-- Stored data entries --
Content starts

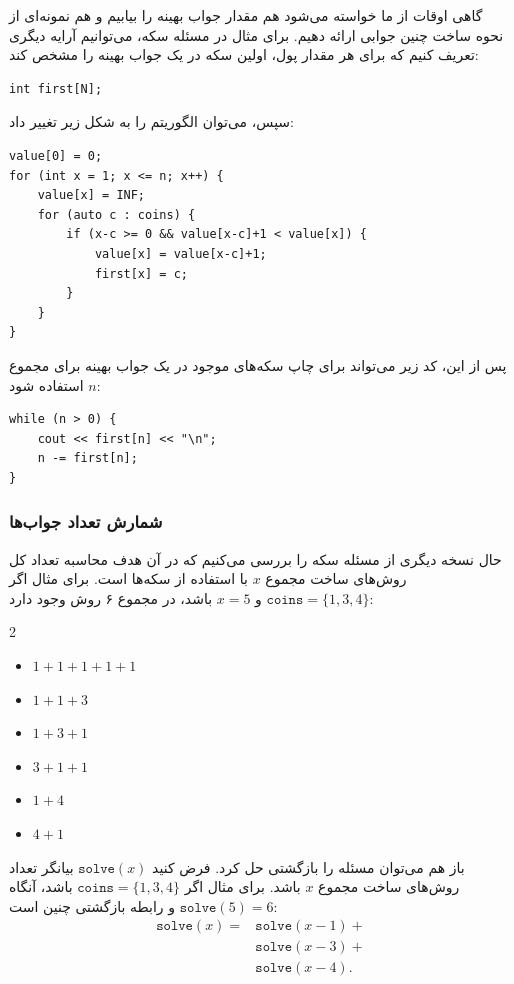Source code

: گاهی اوقات از ما خواسته می‌شود هم مقدار
جواب بهینه را بیابیم و هم
نمونه‌ای از نحوه ساخت چنین جوابی ارائه دهیم.
برای مثال در مسئله سکه،
می‌توانیم آرایه دیگری تعریف کنیم
که برای هر مقدار پول، اولین سکه
در یک جواب بهینه را مشخص کند:
\begin{lstlisting}
int first[N];
\end{lstlisting}
سپس، می‌توان الگوریتم را به شکل زیر تغییر داد:
\begin{lstlisting}
value[0] = 0;
for (int x = 1; x <= n; x++) {
    value[x] = INF;
    for (auto c : coins) {
        if (x-c >= 0 && value[x-c]+1 < value[x]) {
            value[x] = value[x-c]+1;
            first[x] = c;
        }
    }
}
\end{lstlisting}
پس از این، کد زیر می‌تواند برای
چاپ سکه‌های موجود در یک جواب بهینه برای
مجموع $n$ استفاده شود:
\begin{lstlisting}
while (n > 0) {
    cout << first[n] << "\n";
    n -= first[n];
}
\end{lstlisting}

\subsubsection{شمارش تعداد جواب‌ها}

حال نسخه دیگری از مسئله سکه را بررسی می‌کنیم که در آن هدف محاسبه تعداد کل روش‌های ساخت مجموع $x$ با استفاده از سکه‌ها است.
برای مثال اگر $\texttt{coins}=\{1,3,4\}$ و $x=5$ باشد، در مجموع ۶ روش وجود دارد:

\begin{multicols}{2}
\begin{itemize}
\item $1+1+1+1+1$
\item $1+1+3$
\item $1+3+1$
\item $3+1+1$
\item $1+4$
\item $4+1$
\end{itemize}
\end{multicols}

باز هم می‌توان مسئله را بازگشتی حل کرد.
فرض کنید $\texttt{solve}(x)$ بیانگر تعداد روش‌های ساخت مجموع $x$ باشد.
برای مثال اگر $\texttt{coins}=\{1,3,4\}$ باشد،
آنگاه $\texttt{solve}(5)=6$ و رابطه بازگشتی چنین است:
\begin{equation*}
\begin{split}
\texttt{solve}(x) = & \texttt{solve}(x-1) + \\
                    & \texttt{solve}(x-3) + \\
                    & \texttt{solve}(x-4)  .
\end{split}
\end{equation*}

Content ends

From the first line to the last, repeat the records exactly. Leave out the pictures.

-- EXPECTED ANSWER --
Source code

: گاهی اوقات از ما خواسته می‌شود هم مقدار
جواب بهینه را بیابیم و هم
نمونه‌ای از نحوه ساخت چنین جوابی ارائه دهیم.
برای مثال در مسئله سکه،
می‌توانیم آرایه دیگری تعریف کنیم
که برای هر مقدار پول، اولین سکه
در یک جواب بهینه را مشخص کند:
\begin{lstlisting}
int first[N];
\end{lstlisting}
سپس، می‌توان الگوریتم را به شکل زیر تغییر داد:
\begin{lstlisting}
value[0] = 0;
for (int x = 1; x <= n; x++) {
    value[x] = INF;
    for (auto c : coins) {
        if (x-c >= 0 && value[x-c]+1 < value[x]) {
            value[x] = value[x-c]+1;
            first[x] = c;
        }
    }
}
\end{lstlisting}
پس از این، کد زیر می‌تواند برای
چاپ سکه‌های موجود در یک جواب بهینه برای
مجموع $n$ استفاده شود:
\begin{lstlisting}
while (n > 0) {
    cout << first[n] << "\n";
    n -= first[n];
}
\end{lstlisting}

\subsubsection{شمارش تعداد جواب‌ها}

حال نسخه دیگری از مسئله سکه را بررسی می‌کنیم که در آن هدف محاسبه تعداد کل روش‌های ساخت مجموع $x$ با استفاده از سکه‌ها است.
برای مثال اگر $\texttt{coins}=\{1,3,4\}$ و $x=5$ باشد، در مجموع ۶ روش وجود دارد:

\begin{multicols}{2}
\begin{itemize}
\item $1+1+1+1+1$
\item $1+1+3$
\item $1+3+1$
\item $3+1+1$
\item $1+4$
\item $4+1$
\end{itemize}
\end{multicols}

باز هم می‌توان مسئله را بازگشتی حل کرد.
فرض کنید $\texttt{solve}(x)$ بیانگر تعداد روش‌های ساخت مجموع $x$ باشد.
برای مثال اگر $\texttt{coins}=\{1,3,4\}$ باشد،
آنگاه $\texttt{solve}(5)=6$ و رابطه بازگشتی چنین است:
\begin{equation*}
\begin{split}
\texttt{solve}(x) = & \texttt{solve}(x-1) + \\
                    & \texttt{solve}(x-3) + \\
                    & \texttt{solve}(x-4)  .
\end{split}
\end{equation*}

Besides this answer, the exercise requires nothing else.